Somewhere Mate had always been keen to visit was Wexford, and we found the clear water mark at the beginning of the approach channel, just at high water, as the Pilot suggested. The harbour’s website insisted the buoyed channel must be followed carefully, as the bay was prone to silting and the channel changed shape frequently. Unfortunately there was only one other red mark to be seen, and trying to rely on the chart plotter almost proved disastrous when my hull touched a sandbank, and I nearly got stuck. Part of the log that sits just forward of my keel was broken, so I can no longer report boat speed and tidal flow. In the end we conceded defeat, and once again continued our passage to a more suitable stop. Thanks to the less fierce tides on this more attractive stretch of coast, and lighter nights, we were able to reach Arklow and tied up safely to a pontoon in the Avoca river. The marina here was very small, and I was happy to be left outside its walls. Just ahead was an attractive bridge, and the trees lining the riverside were in full Spring blossom.

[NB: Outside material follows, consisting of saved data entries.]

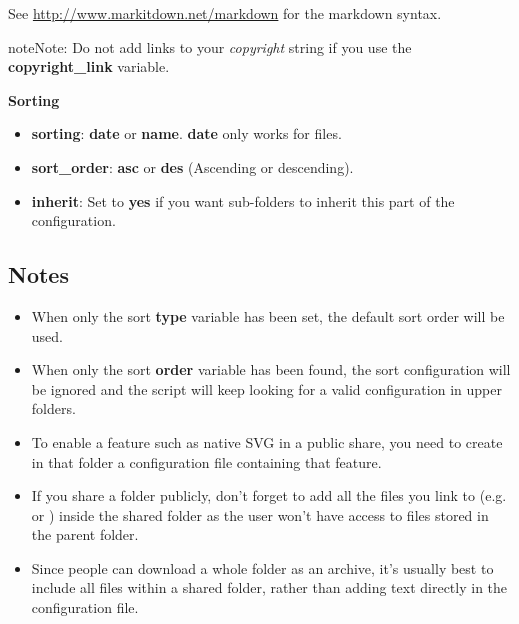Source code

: \documentclass[letterpaper,10pt,english]{sphinxmanual}
\begin{document}
See \href{http://www.markitdown.net/markdown}{http://www.markitdown.net/markdown} for the markdown syntax.

\begin{notice}{note}{Note:}
Do not add links to your \emph{copyright} string if you use the
\textbf{copyright\_link} variable.
\end{notice}

\textbf{Sorting}
\begin{itemize}
\item {} 
\textbf{sorting}: \textbf{date} or \textbf{name}. \textbf{date} only works for files.

\item {} 
\textbf{sort\_order}: \textbf{asc} or \textbf{des} (Ascending or descending).

\item {} 
\textbf{inherit}: Set to \textbf{yes} if you want sub-folders to inherit this part of
the configuration.

\end{itemize}


\subsection{Notes}
\label{files/gallery_app:notes}\begin{itemize}
\item {} 
When only the sort \textbf{type} variable has been set, the default sort order
will be used.

\item {} 
When only the sort \textbf{order} variable has been found, the sort configuration
will be ignored and the script will keep looking for a valid configuration in
upper folders.

\item {} 
To enable a feature such as native SVG in a public share, you need to create
in that folder a configuration file containing that feature.

\item {} 
If you share a folder publicly, don't forget to add all the files you link to
(e.g.  or ) inside the shared folder as
the user won't have access to files stored in the parent folder.

\item {} 
Since people can download a whole folder as an archive, it's usually best to
include all files within a shared folder, rather than adding text directly
in the configuration file.

\end{itemize}
\end{document}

Boat show sales? Boat show sails!

Tuesday 18 April

We were ready to set off at HW slack, and of course made a perfect exit, while no one was watching. Skipper helmed me downriver, to take in the scenery he’d missed on the way up, and once in the bay hoisted the main while the wind was on the nose. Rounding Hook Head and the lighthouse, he unfurled my gennaker and staysail, and we all enjoyed a wonderful reach at six knots in eight knots of wind. The scenery along this stretch of coast is fairly tame, but all the better in the sunshine and when viewed from a flat sea.
We made good time for the recommended approach to Kilmore Quay, and picked up the transit, with the seabed clearly visible at low water. Mate suffered a sudden nosebleed while setting up my ropes and fenders for mooring. Disappointingly, when we got close to the entrance, we found it blocked by a large fishing vessel on each wall, and had to turn back out, Mate muttering about having to remove all my ropes and fenders, as Skipper decided on an anchorage in the lee of Great Saltee instead. A grey seal came by to check us out, as news from home was caught up with: a snap General Election has been called.

Tourists in Waterford

Monday 17 April

Unlike usually in England, Easter Bank Holiday Monday in the Republic of Ireland was warm with light winds and sunny spells, so the crew took themselves off to seek out the sights of this interesting small city of Viking origin. They treated themselves to a first delicious Guinness with a good pub lunch, and were later delighted to come across a wonderful al fresco concert by the wonderful folk ensemble ‘Newfoundland’. They rounded off the day in the Medieval Museum, an excellent source of information about the development of the city, and were awed by the exhibition of Cloth of Gold Vestments.